◆ **TASK DIRECTIONS**: Each line below from the one containing "<tr><td>Test</td><td>0x425</td><td>Test x-01</td></tr>" through the one containing "<tr><td>Test mode set</td><td>0x43e</td><td>Test" should be output exactly as it stands, and no other line should appear.

(Collected data)
....

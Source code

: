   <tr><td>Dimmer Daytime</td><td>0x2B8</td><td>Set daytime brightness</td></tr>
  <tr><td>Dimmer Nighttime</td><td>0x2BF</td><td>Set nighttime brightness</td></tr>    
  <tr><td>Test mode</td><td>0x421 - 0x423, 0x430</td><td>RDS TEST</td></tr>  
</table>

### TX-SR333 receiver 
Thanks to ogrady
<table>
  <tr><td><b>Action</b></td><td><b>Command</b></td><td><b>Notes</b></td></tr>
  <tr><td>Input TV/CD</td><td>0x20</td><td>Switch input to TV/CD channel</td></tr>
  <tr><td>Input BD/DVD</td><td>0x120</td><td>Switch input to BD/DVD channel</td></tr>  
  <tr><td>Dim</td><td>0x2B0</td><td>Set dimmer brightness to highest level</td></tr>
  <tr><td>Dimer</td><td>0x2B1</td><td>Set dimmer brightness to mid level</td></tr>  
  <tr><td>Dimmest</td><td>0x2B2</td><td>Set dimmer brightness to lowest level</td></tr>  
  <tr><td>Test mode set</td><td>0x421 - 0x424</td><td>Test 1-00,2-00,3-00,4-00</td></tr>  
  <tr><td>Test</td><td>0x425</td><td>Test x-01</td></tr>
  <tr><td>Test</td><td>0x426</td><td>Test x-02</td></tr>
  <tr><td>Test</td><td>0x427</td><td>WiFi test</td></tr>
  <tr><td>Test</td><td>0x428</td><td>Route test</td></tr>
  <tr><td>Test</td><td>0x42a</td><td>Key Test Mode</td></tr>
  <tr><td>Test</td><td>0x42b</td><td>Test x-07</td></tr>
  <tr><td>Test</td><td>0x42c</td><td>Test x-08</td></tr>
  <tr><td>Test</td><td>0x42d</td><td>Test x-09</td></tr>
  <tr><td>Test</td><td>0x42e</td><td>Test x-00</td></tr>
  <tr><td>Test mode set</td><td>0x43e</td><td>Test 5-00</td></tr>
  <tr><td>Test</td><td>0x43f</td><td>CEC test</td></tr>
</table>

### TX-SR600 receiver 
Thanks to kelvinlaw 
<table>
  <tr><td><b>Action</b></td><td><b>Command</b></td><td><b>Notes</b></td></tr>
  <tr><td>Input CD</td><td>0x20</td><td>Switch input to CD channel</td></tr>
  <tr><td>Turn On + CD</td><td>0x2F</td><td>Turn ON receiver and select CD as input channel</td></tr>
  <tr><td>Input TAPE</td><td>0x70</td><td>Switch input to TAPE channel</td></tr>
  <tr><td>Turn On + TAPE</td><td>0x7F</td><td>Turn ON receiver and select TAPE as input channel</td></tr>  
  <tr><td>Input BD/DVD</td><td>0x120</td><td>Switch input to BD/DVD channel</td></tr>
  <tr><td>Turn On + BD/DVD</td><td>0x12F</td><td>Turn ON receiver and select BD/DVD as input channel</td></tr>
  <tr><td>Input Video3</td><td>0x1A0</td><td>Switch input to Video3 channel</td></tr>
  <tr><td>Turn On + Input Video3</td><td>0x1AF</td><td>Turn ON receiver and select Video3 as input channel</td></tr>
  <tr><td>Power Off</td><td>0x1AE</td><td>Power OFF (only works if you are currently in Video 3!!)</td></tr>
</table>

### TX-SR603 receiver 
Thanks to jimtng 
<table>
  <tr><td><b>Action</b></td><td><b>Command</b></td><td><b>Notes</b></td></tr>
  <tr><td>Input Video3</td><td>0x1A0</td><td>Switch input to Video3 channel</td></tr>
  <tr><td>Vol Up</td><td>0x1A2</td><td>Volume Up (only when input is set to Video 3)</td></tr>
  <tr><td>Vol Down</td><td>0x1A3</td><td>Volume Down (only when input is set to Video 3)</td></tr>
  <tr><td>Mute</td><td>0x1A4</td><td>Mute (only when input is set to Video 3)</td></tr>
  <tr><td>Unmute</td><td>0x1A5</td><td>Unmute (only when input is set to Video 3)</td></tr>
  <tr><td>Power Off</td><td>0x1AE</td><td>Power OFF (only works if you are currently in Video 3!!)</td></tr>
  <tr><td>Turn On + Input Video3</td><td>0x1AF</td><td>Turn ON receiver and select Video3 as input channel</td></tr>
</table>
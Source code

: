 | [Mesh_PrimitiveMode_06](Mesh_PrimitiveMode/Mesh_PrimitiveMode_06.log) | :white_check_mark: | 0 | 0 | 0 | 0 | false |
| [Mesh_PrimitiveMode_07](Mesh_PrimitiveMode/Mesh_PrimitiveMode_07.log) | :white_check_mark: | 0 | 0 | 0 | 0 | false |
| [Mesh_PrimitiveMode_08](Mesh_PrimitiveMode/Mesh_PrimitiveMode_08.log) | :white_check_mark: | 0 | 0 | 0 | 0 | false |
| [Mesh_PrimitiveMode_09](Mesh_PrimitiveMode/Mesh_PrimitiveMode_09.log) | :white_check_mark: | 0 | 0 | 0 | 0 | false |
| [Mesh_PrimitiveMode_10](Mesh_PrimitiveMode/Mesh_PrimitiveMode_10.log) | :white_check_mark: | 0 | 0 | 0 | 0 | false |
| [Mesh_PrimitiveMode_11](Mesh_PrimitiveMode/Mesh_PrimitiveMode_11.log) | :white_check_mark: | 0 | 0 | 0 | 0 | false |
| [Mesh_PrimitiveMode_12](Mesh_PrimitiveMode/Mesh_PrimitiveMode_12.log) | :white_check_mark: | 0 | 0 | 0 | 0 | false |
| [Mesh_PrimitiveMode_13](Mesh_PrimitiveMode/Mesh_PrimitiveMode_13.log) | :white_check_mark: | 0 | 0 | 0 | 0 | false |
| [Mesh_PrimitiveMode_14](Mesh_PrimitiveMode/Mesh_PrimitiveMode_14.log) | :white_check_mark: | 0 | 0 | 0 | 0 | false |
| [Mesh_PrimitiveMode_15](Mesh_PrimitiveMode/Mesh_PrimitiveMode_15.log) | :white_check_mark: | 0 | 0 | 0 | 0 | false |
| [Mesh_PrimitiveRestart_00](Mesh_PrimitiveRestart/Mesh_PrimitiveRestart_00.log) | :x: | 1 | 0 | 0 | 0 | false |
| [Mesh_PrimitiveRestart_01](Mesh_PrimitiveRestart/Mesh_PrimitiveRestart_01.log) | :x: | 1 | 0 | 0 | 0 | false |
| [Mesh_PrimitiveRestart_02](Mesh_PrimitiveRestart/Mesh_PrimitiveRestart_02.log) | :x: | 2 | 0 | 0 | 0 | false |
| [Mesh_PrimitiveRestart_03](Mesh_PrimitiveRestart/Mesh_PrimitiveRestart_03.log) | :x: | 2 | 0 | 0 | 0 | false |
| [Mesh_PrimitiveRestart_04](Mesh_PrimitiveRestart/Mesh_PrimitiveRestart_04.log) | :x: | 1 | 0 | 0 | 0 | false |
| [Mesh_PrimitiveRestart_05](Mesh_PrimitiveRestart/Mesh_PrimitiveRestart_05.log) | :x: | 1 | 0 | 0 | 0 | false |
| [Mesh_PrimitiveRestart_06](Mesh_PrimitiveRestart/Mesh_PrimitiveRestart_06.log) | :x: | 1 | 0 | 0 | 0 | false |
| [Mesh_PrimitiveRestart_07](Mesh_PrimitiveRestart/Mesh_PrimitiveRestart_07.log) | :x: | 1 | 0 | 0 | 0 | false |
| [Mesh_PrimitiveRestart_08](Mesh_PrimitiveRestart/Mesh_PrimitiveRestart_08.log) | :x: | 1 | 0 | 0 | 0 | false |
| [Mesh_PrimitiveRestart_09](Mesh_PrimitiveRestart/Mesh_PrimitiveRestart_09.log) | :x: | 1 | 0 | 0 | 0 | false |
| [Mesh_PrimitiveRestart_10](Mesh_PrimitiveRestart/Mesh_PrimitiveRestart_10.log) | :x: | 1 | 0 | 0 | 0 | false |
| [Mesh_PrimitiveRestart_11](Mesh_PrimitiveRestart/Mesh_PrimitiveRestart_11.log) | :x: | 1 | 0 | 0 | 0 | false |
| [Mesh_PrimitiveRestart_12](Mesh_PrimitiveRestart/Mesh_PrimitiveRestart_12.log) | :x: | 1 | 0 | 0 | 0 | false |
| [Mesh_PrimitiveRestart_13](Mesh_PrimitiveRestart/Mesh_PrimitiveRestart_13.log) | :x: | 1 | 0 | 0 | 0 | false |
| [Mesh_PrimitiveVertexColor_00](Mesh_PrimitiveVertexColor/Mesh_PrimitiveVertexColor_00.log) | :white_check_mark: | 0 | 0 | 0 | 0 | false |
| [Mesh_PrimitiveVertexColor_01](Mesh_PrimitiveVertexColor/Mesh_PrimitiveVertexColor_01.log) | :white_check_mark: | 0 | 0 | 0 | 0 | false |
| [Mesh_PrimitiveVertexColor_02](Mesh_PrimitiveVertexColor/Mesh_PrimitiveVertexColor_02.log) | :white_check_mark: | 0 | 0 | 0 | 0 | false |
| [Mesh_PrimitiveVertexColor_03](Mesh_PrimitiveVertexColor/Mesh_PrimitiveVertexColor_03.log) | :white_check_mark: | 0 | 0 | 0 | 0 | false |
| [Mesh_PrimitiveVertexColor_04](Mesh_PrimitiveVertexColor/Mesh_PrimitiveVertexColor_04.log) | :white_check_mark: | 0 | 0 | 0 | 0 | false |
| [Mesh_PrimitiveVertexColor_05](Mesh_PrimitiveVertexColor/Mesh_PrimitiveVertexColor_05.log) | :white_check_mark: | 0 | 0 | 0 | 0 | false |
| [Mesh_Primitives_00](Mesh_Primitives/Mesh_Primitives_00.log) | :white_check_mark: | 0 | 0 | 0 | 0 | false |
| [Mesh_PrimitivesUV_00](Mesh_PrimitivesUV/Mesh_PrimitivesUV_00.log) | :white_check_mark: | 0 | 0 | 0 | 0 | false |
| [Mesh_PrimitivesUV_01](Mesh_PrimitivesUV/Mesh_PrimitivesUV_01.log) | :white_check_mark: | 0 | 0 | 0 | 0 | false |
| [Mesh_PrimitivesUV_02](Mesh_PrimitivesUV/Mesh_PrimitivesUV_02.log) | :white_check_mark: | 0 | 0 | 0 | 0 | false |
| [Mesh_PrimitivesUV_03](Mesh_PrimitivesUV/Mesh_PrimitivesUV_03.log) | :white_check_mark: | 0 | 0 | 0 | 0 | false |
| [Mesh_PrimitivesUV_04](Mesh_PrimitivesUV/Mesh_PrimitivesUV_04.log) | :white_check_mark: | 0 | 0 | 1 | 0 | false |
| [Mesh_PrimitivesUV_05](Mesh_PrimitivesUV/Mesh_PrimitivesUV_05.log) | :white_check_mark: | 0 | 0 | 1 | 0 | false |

....

◆ **WRITTEN SOLUTION**:
  <tr><td>Test</td><td>0x425</td><td>Test x-01</td></tr>
  <tr><td>Test</td><td>0x426</td><td>Test x-02</td></tr>
  <tr><td>Test</td><td>0x427</td><td>WiFi test</td></tr>
  <tr><td>Test</td><td>0x428</td><td>Route test</td></tr>
  <tr><td>Test</td><td>0x42a</td><td>Key Test Mode</td></tr>
  <tr><td>Test</td><td>0x42b</td><td>Test x-07</td></tr>
  <tr><td>Test</td><td>0x42c</td><td>Test x-08</td></tr>
  <tr><td>Test</td><td>0x42d</td><td>Test x-09</td></tr>
  <tr><td>Test</td><td>0x42e</td><td>Test x-00</td></tr>
  <tr><td>Test mode set</td><td>0x43e</td><td>Test 5-00</td></tr>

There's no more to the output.